The time when judges will be replaced by computers is a becoming step closer every day, with the rapid developments in the area of data science. ‘In the future, a computer will be able to extract elements from thousands of comparable cases, link them together and make the best decision on the basis of those elements,’ says Jaap van den Herik, Professor of Computer Science and Law at Leiden University. ‘I think computers will already be producing simple judgements in about 15 years. And by 2080 computers will be better at making ethical decisions than judges.’
The key to that future is ‘deep learning’, where a computer programme itself detects patterns in large numbers of cases. Using this technology, a computer has already learnt how to defeat the human world champion at the game Go. However, much more progress still needs to be made before judges have to relinquish their gavels to computers, says Van den Herik.
More information needed
‘The number of possibilities in Go is extremely large, but finite. By contrast, the number of possibilities in legal judgements is infinite.’ There can also be no dispute about the outcome of the game, which is another point of contrast with legal judgements. This is because cultural differences lead to differences in the outcome of cases. ‘To learn how to make properly substantiated decisions, the computer must have access to a wide range of data relating to the context of earlier cases,’ says the professor. ‘A part is often played by data that may not be stored, such as race, religion and sexual orientation. The lack of that context makes it difficult for a computer programme to analyse cases correctly.’ Another problem is that there are sometimes very few accessible past cases. The more data available for the computer programme to learn from, the better its judgements will be.
Responsible data science
While the role of computers in society is increasing all the time, public confidence in computers appears to have dropped. This is partly due to concerns in the area of security and privacy. To reverse this trend, says Van den Herik, more research is needed on the conditions for responsible data science.
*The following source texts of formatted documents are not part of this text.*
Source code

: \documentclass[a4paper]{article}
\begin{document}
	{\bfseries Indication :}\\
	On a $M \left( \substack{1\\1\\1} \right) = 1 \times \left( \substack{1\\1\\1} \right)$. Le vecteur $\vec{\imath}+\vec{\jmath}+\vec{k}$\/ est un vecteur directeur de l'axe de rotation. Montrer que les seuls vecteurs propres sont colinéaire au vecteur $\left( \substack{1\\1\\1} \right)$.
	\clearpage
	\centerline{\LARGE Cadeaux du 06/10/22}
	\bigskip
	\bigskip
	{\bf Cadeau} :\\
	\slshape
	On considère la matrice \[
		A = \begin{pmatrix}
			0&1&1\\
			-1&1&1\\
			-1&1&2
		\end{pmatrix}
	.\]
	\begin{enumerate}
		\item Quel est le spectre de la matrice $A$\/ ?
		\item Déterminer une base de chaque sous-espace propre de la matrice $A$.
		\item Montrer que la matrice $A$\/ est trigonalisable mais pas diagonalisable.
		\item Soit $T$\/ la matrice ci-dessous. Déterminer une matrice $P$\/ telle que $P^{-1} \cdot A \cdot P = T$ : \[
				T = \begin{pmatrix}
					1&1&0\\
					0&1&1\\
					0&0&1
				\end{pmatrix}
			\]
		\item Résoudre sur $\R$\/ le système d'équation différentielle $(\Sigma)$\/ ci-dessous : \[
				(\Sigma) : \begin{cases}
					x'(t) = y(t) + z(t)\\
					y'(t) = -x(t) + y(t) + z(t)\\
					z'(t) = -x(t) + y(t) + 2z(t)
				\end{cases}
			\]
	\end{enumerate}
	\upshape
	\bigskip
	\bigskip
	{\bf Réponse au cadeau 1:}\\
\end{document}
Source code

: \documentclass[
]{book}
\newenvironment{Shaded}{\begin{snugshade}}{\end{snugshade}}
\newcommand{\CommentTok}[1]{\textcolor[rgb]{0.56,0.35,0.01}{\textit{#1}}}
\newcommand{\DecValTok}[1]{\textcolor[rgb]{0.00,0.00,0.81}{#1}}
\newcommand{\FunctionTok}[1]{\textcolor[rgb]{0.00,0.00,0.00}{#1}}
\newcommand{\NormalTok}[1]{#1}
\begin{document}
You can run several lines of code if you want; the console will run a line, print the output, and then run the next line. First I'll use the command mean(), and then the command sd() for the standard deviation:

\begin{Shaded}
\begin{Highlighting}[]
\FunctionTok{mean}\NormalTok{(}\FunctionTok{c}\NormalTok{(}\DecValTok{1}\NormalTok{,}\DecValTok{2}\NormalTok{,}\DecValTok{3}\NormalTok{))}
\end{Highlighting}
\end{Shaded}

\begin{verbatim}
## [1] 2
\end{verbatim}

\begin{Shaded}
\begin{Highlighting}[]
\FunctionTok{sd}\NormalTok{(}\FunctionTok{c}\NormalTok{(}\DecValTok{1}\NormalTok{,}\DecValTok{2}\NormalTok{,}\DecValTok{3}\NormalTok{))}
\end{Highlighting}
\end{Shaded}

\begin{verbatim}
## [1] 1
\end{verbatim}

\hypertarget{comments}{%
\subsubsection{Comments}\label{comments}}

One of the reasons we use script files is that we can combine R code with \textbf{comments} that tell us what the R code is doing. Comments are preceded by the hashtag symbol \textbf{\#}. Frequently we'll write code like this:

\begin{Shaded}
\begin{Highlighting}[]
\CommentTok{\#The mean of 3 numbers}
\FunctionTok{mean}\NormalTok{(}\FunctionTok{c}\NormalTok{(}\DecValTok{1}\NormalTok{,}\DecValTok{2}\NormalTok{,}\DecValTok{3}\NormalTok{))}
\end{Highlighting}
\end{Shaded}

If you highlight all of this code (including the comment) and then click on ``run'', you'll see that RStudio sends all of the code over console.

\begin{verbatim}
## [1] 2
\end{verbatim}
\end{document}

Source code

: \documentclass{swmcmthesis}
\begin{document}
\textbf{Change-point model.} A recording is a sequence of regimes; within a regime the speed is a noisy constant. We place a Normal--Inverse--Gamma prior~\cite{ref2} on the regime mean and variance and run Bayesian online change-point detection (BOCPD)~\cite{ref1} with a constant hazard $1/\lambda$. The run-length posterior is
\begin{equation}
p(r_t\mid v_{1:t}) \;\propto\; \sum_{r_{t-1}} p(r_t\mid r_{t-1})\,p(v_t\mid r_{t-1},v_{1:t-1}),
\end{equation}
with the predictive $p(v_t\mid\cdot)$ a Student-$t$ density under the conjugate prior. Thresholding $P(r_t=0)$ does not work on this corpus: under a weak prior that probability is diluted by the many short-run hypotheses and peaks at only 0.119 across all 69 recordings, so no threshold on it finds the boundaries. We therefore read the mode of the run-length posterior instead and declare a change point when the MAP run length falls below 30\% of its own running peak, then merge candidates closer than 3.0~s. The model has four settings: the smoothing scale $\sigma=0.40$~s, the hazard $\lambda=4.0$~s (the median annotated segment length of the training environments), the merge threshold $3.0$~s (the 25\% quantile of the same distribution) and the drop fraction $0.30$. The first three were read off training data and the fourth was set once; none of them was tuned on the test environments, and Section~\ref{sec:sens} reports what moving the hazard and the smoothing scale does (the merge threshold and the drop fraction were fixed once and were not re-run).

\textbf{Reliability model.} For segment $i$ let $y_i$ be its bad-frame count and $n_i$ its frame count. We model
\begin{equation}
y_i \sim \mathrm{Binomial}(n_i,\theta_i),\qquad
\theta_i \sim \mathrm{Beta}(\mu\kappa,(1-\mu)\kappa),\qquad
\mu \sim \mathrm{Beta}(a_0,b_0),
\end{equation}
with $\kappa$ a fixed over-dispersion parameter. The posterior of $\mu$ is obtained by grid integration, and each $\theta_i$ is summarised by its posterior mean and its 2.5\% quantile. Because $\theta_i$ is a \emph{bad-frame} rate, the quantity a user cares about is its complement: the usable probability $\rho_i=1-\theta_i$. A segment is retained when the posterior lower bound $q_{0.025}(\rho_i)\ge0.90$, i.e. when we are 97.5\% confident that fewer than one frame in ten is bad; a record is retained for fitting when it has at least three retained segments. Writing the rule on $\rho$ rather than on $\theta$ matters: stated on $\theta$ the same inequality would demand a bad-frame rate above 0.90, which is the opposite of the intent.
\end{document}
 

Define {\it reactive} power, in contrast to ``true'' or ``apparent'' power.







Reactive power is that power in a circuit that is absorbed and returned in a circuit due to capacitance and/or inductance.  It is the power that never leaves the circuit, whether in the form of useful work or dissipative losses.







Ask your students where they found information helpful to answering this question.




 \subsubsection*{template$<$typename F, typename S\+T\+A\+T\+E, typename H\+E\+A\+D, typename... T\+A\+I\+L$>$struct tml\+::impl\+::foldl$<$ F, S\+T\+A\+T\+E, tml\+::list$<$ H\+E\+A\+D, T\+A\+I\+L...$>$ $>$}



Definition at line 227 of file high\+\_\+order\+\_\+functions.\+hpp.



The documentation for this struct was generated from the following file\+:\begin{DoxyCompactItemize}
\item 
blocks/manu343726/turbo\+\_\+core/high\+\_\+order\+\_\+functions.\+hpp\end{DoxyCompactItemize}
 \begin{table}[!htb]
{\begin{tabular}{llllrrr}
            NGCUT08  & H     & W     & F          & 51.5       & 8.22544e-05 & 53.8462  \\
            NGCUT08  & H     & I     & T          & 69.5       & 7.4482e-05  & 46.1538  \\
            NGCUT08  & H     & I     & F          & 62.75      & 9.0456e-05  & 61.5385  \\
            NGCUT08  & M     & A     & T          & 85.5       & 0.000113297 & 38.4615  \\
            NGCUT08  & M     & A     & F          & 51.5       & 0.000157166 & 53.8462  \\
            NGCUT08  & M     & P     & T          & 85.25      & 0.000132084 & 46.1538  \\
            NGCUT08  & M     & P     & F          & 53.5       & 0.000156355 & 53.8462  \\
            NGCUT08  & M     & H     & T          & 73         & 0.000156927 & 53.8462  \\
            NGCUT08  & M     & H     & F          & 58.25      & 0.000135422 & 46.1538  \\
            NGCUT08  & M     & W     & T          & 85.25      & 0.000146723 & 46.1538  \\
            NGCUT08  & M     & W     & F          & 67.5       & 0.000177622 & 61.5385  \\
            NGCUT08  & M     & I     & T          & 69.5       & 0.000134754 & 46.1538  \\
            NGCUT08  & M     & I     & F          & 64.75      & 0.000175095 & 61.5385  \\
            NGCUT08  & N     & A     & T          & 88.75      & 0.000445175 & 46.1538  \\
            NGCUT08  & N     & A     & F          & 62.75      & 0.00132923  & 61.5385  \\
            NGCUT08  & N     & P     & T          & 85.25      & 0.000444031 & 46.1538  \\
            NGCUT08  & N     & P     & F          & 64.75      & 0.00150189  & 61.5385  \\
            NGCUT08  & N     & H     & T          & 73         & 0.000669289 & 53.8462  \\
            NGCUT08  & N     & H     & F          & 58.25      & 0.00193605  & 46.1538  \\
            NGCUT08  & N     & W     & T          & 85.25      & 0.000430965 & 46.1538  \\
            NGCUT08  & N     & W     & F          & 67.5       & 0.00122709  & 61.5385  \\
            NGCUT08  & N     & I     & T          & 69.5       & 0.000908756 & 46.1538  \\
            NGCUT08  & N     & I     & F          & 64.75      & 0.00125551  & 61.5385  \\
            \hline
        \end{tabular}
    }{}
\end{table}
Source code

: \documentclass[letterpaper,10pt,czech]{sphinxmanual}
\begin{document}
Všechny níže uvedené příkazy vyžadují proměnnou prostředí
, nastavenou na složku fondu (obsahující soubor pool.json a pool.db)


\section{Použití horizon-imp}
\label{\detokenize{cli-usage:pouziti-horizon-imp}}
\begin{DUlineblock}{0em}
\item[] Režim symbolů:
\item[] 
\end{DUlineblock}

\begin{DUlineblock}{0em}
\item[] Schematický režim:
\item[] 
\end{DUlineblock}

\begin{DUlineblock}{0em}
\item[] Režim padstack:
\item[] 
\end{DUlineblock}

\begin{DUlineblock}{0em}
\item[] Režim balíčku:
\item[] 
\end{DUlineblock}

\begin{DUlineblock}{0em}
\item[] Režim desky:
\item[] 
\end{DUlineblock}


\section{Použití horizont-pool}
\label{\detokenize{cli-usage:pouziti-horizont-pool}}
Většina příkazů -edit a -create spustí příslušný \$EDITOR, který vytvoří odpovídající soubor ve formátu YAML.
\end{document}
‘The data that you use for this must be accessible and processable by a computer. They must be securely encrypted and must guarantee people’s privacy. Here in Leiden we’re setting the standard for research data with the FAIR principle.’ (see also ‘Leiden: Silicon Valley of FAIR data’)
In the professor’s view, students working with data science should learn at an early stage to incorporate ethical considerations in their methods. Together with his own research group, one of the questions he is investigating is how responsible data science relates to legal practice. ‘How do you measure all those conditions at the present time? And how will you do that in ten years’ time? It’s certain that by then the issue won’t only be responsibility but also liability. With computers becoming smarter every day, it’s high time to start having serious discussions about this.’